When several other diners’ heads pivoted our direction to see what all the commotion was about, I realized I was coming dangerously close to yelling at her so I took a few quick breaths and lowered my voice. “Do you know Broderick has Sarah calling bloggers to feed them fake stories about our blossoming romance?” I clenched my fists and then slowly loosened them, counting to ten as I released each finger. “Because of your bright ideas my fiancé has to pimp out stories about how I can’t keep my hands off you.” I ran my hand angrily through my hair. “Fuck, that bastard probably has her coming up with that shit when she’s not running across kingdom come for him.”

I dropped my head into my hands. “People know about the engagement, for fucks sake.” I looked back up, my eyes sparking with fire. “They think I dropped her the second I met you.” Stifling a sob, I bit out through gritted teeth, “You’ve ruined everything.”

“What do you mean Broderick has Sarah calling bloggers?
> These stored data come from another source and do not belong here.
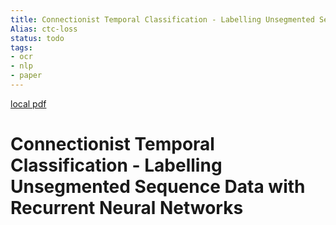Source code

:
 ```yaml
---
title: Connectionist Temporal Classification - Labelling Unsegmented Sequence Data with Recurrent Neural Networks
Alias: ctc-loss
status: todo
tags:
- ocr
- nlp
- paper
---
```


[local pdf](../../../pdfs/Connectionist%20Temporal%20Classification%20-%20Labelling%20Unsegmented%20Sequence%20Data%20with%20Recurrent%20Neural%20Networks.pdf)

# Connectionist Temporal Classification - Labelling Unsegmented Sequence Data with Recurrent Neural Networks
No he doesn’t. Cassie’s doing that.”

Wait, she was? Hadn’t those costume people said it was Sarah? Shit, they hadn’t said her name specifically, just that it was Broderick’s assistant. Which Sarah wasn’t. Not anymore. Sarah
hadn’t
been the one feeding stories about my supposed exploits with Jillian to those gossip sites.

Fuck, fuck, fuck. What have I done?

“How do you know?” I demanded.

Jillian blew out a breath and looked away for a couple of seconds and then back at me. Staring me straight in the eyes, she admitted, “Because I’m the one feeding Cassie the stories.”

It took three seconds for her words to register before I stood up, tossed two twenty-dollar bills on the table and stormed out of the restaurant. My Uber wouldn’t be here for ten more minutes but there was no way in hell I could stay inside with her one second longer.

When the driver finally picked me up, I didn’t go home. That is to say, to Sarah’s house. Instead I went back to my old apartment. I still had three months left on my pre-paid lease and while I’d removed most of my personal belongings, it was still furnished. Laying in the dark on a naked mattress, I thought back through everything that had happened these past few months, starting with the night, fueled by copious amounts of tequila, Sarah and I had first had sex. I’d been drunk, yes, but not so much that I couldn’t remember how it had felt to kiss her that first time, to recall how, as our lips and tongues had tangled, it felt like I’d found the other half of my soul. Then, later, when I’d stayed away from her because I’d been mistakenly ashamed of taking advantage of her, how desperate I’d been to hear her laugh, or watch as she said my name in that playful way she did, like she was equal parts exasperated and charmed. I remembered how it felt to finally tell her I was in love with her, that I’d been in love with her for a very long time, how her eyes had shined with light and love when she’d said it back.